— Здравствуй, Аннушка, а ты еще краше стала!
Мать соскользнула с седла, торопливо шагнула к приезжему, оступилась, чуть не упала, но мужчина подхватил ее сильными, даже с виду, руками.
— Вот и свиделись, Аннушка, я и не думал…
— Лёха! — К деду вернулся дар речи. — Лёха, едрена матрена, а говорили: ты убитый! — Дед обнял Алексея. — Я же по тебе заупокойную службу в Турове справил. — Голос у деда дрогнул. — Наврали, значит…
— Если и наврали, то не сильно, дядя Корней. Но заживо отпетые, говорят, сто лет живут.
— Ну и ладно… Кхе… Ну и слава богу. Как Любаша, как детишки?
Алексей дернулся, как от удара, сильнее прижал к себе мальчишку и сдавленным голосом буквально вытолкал из себя в несколько приемов фразу:
— Нету никого, дядя Корней… Ни Любаши… ни… Вот, вдвоем мы с Саввушкой остались.
Мать снова ахнула, а дед, растерянно потоптавшись и, видимо не найдясь, что сказать, обернулся к внукам.
— Михайла! Анна, Мария! Подите сюда! Это Алексей… — Отчества дед вспомнить не смог, а может быть, и не знал. — Лучший друг отца вашего… Мать вашу ему сосватал… Как же так? Любава, дети… А Фролушка мой тоже…

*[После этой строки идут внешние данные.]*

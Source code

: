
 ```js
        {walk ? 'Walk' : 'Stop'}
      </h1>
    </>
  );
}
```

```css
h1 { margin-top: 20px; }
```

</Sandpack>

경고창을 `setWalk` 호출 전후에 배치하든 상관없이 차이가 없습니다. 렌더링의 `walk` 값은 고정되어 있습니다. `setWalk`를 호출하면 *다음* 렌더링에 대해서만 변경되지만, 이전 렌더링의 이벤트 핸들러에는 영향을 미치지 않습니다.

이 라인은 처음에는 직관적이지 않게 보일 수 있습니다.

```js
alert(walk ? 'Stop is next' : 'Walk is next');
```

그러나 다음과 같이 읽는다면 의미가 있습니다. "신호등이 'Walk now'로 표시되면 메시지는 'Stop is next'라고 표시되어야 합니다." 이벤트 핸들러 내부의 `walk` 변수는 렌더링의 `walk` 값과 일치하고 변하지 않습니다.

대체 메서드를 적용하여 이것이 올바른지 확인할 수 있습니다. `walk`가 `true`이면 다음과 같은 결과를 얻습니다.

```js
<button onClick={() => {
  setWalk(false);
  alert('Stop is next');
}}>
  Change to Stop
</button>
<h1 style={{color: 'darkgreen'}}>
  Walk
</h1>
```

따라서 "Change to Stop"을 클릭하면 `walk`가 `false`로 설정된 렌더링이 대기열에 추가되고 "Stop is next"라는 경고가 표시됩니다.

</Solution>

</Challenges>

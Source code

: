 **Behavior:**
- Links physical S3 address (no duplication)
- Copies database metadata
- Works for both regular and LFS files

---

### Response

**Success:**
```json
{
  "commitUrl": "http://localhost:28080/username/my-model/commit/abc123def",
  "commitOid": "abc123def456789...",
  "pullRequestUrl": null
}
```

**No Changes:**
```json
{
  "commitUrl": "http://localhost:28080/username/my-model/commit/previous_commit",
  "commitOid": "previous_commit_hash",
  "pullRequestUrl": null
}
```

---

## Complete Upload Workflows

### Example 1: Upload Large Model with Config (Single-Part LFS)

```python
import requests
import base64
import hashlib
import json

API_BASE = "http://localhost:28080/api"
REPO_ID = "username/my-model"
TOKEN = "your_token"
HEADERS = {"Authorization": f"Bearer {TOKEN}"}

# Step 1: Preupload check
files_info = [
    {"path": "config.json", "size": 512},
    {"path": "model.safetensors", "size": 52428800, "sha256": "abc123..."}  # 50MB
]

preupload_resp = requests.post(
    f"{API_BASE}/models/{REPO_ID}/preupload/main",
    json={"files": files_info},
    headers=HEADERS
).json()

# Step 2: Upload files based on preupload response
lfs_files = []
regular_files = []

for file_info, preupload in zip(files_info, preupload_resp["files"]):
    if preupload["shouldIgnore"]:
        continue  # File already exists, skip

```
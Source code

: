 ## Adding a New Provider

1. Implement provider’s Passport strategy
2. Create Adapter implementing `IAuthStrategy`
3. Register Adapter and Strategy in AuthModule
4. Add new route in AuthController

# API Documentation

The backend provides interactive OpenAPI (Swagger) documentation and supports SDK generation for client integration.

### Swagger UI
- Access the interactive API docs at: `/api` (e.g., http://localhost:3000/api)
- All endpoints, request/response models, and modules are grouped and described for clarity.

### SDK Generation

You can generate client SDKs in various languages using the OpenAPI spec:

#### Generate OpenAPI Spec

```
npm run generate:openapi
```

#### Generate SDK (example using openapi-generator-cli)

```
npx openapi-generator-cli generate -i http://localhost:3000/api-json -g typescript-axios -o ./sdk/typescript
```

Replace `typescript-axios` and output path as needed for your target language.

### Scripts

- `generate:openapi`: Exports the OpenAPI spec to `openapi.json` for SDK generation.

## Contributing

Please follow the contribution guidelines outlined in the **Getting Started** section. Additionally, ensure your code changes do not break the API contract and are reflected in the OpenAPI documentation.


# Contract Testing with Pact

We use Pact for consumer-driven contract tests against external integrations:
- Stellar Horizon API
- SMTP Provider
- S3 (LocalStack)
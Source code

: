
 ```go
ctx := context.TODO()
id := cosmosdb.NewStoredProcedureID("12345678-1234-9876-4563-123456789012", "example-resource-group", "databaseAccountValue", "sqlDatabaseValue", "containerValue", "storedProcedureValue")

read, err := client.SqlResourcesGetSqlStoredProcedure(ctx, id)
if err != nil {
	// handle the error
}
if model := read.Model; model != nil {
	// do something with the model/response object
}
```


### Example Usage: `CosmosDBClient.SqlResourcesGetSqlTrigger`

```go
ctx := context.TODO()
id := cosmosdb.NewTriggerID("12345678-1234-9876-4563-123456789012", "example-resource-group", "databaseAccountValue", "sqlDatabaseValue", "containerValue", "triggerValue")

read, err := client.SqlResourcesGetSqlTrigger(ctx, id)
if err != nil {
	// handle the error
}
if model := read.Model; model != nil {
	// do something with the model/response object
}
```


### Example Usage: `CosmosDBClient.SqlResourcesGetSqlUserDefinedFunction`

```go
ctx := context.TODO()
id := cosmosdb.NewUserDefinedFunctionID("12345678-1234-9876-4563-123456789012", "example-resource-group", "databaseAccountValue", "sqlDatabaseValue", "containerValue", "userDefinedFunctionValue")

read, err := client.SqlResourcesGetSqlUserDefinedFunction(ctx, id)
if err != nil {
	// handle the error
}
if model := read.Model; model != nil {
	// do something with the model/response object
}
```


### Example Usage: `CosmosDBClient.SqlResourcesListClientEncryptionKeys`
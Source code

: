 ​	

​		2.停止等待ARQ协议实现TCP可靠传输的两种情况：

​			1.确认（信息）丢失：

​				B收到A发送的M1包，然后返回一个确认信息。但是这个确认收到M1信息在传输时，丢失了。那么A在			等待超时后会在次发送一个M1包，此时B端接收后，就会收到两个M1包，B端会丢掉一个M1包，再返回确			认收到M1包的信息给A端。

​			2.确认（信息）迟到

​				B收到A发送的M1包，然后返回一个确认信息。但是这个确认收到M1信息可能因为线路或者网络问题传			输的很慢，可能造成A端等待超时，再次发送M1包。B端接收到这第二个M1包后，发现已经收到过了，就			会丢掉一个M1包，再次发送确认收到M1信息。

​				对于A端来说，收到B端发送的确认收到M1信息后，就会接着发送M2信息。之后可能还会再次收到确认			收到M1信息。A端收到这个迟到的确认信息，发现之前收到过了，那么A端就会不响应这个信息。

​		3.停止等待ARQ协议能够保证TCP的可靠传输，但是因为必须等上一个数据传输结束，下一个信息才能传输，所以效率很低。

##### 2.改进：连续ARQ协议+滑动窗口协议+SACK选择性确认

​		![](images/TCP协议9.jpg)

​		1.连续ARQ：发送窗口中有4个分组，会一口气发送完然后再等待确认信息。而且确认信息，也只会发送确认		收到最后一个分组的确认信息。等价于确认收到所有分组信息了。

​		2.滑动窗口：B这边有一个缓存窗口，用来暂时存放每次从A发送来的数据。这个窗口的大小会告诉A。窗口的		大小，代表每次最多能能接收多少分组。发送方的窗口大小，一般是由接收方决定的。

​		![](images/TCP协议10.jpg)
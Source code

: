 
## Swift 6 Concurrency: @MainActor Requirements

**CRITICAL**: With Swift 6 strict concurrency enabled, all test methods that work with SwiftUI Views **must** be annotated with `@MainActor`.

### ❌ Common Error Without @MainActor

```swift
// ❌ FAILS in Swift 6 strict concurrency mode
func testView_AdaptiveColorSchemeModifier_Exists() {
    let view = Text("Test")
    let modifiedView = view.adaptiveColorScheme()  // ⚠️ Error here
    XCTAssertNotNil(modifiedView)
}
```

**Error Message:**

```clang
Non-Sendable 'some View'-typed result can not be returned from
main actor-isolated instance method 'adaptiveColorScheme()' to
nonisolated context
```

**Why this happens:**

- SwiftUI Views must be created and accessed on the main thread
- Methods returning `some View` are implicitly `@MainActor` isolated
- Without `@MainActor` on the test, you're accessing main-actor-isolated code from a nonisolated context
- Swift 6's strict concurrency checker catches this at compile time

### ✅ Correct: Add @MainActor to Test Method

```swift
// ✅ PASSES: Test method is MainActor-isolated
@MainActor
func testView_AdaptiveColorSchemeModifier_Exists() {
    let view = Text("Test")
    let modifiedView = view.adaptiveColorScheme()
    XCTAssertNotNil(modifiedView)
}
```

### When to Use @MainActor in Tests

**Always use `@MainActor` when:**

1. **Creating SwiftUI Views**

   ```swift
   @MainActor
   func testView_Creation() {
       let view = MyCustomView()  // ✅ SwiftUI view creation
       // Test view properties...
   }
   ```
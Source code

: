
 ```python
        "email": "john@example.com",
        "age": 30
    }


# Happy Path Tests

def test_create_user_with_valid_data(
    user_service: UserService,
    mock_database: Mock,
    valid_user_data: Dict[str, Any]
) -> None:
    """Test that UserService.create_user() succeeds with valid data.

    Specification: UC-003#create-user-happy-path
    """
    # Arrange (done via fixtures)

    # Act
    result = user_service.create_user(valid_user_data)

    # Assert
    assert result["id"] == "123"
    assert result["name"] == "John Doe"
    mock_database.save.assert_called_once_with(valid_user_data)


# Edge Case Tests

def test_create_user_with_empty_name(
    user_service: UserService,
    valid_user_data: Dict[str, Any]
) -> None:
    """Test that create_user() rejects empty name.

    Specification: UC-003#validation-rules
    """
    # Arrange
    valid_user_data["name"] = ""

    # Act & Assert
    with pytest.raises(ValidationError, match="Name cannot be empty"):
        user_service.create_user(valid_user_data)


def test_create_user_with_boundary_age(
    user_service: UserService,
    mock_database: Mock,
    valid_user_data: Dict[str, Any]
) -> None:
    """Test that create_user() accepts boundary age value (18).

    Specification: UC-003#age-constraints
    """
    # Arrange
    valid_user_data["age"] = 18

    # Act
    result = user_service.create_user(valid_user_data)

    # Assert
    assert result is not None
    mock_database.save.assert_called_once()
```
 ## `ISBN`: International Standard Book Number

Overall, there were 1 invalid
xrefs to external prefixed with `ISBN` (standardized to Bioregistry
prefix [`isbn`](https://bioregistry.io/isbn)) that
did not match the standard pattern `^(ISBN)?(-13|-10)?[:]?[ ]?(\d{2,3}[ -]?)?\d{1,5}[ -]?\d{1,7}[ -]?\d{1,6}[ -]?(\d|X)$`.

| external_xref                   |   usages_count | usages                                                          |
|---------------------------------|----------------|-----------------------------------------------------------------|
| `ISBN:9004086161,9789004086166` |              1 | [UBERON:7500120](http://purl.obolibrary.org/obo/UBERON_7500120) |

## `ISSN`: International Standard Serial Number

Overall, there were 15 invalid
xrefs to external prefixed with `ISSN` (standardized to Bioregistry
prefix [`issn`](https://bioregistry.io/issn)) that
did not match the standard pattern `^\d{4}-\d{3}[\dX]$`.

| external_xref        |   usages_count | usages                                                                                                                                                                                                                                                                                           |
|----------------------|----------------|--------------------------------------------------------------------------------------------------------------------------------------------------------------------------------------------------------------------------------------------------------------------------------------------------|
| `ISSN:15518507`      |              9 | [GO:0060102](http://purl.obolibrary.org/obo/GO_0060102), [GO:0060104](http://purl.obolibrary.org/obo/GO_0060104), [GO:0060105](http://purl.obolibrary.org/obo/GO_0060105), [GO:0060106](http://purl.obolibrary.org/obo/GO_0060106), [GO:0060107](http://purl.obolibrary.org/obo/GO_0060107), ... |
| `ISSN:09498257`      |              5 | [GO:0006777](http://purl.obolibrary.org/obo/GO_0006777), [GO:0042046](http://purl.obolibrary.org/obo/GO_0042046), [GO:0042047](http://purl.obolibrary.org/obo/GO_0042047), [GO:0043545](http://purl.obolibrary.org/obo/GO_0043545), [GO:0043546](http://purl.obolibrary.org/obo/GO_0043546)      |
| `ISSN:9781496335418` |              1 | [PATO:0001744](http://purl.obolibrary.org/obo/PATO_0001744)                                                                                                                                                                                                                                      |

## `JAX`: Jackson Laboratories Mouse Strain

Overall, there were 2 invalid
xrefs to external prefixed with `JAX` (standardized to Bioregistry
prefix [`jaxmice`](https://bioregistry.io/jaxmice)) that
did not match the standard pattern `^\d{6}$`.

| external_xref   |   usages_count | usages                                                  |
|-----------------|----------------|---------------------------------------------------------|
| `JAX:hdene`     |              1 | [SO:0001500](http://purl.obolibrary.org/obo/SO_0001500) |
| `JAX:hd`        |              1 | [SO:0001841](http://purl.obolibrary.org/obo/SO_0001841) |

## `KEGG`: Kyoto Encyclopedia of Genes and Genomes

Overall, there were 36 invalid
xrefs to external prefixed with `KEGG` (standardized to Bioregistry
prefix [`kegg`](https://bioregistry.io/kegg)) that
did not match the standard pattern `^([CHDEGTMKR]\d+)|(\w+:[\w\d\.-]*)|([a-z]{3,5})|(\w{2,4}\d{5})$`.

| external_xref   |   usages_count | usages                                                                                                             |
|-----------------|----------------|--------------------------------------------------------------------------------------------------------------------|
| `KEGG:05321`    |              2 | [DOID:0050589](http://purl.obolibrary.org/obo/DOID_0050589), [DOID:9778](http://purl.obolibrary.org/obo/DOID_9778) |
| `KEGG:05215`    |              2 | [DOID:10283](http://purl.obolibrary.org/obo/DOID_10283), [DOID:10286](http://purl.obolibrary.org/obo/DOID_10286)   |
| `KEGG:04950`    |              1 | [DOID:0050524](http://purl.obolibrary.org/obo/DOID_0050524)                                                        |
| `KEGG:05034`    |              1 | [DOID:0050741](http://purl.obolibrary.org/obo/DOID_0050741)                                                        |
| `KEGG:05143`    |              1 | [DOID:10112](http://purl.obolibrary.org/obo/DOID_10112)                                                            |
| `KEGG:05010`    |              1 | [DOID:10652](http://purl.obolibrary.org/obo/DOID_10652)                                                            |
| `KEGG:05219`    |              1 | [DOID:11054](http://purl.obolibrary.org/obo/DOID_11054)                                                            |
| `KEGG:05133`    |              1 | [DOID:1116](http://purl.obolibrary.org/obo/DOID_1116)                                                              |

— Знаю, дядя Корней, Никифор мне рассказал. — Алексей уже справился с собой и говорил нормальным голосом.
— Кхе… Да… Сколько ж мы с тобой не виделись? Лет десять?
— Больше, дядя Корней. Ты тогда рассказывал, что внук у тебя родился.
— Да, помню. А ему уже четырнадцать скоро. Господи, Боже мой, все же тогда еще живы были. И Фролушка, и Аграфена Ярославна моя. И ты тогда рассказывал, что женился… — Дед горестно вздохнул, помолчал, потом спохватился: — Лёха, так вот же он, внук-то! Видал каким стал?
Мишка шагнул к приезжему, вежливо поклонился.
— Здрав будь, Алексей… — Мишка вопросительно посмотрел на мужчину.
— Дмитриевич. — Подсказал тот. — Но зови дядей Алексеем, мы с твоим отцом побратимами были.
Алексей, как взрослому, протянул Мишке руку для рукопожатия.
— Здрав будь и ты, Савва. — Мишка потянулся было поздороваться с мальчишкой, но тот испуганно отпрянул и прижался к отцу. Алексей положил ему руку на голову и, чувствовалось, что привычным, успокаивающим голосом сказал.
— Не бойся, Саввушка, тут все друзья, никто тебя не обидит. — Потом поднял взгляд на семейство Лисовинов и пояснил: — не разговаривает он, напугали сильно…
— Господи! — Со слезой в голосе вырвалось у матери. — Да чего ж вы натерпелись-то? Ты — весь седой, Саввушка… — Голос у матери пресекся, вновь повисло неловкое молчание.
— Кхе! Да чего ж мы тут стоим-то? Давайте-ка в дом! Леха, ты с Лавром же знаком? На свадьбе вместе гуляли.
— Знаком, дядя Корней, здравствуй, Лавр!
— Здравствуй. — В отличие от остальных, Лавр так и не спешился, а тон его никак не соответствовал приветствию. Он как-то мрачно окинул взглядом Алексея и присевшую на корточки возле Саввы мать, что ласково говорившую мальчонке.
Мишка вскочил в седло, жеребец было снова надумал показать норов, но осаженный с максимальной жесткостью, сразу же угомонился.
— Десятник Петр! Десятник Василий! За мной!
— Слушаюсь, господин старшина! — в два голоса отозвались пацаны и лихо взлетели в седла. Ходок, не знавший о крещении своего бывшего юнги, изумленно уставился на Роську, а Никифор, совершенно по бабьи воскликнул:
— Петя, ты куда?
— Прости, батюшка, служба!
Ребята дали коням шенкеля и рысью поскакали вдоль тына, оставляя за спиной довольный голос деда:
— Кхе! А ты как думал, Никеша? А нас все серьезно!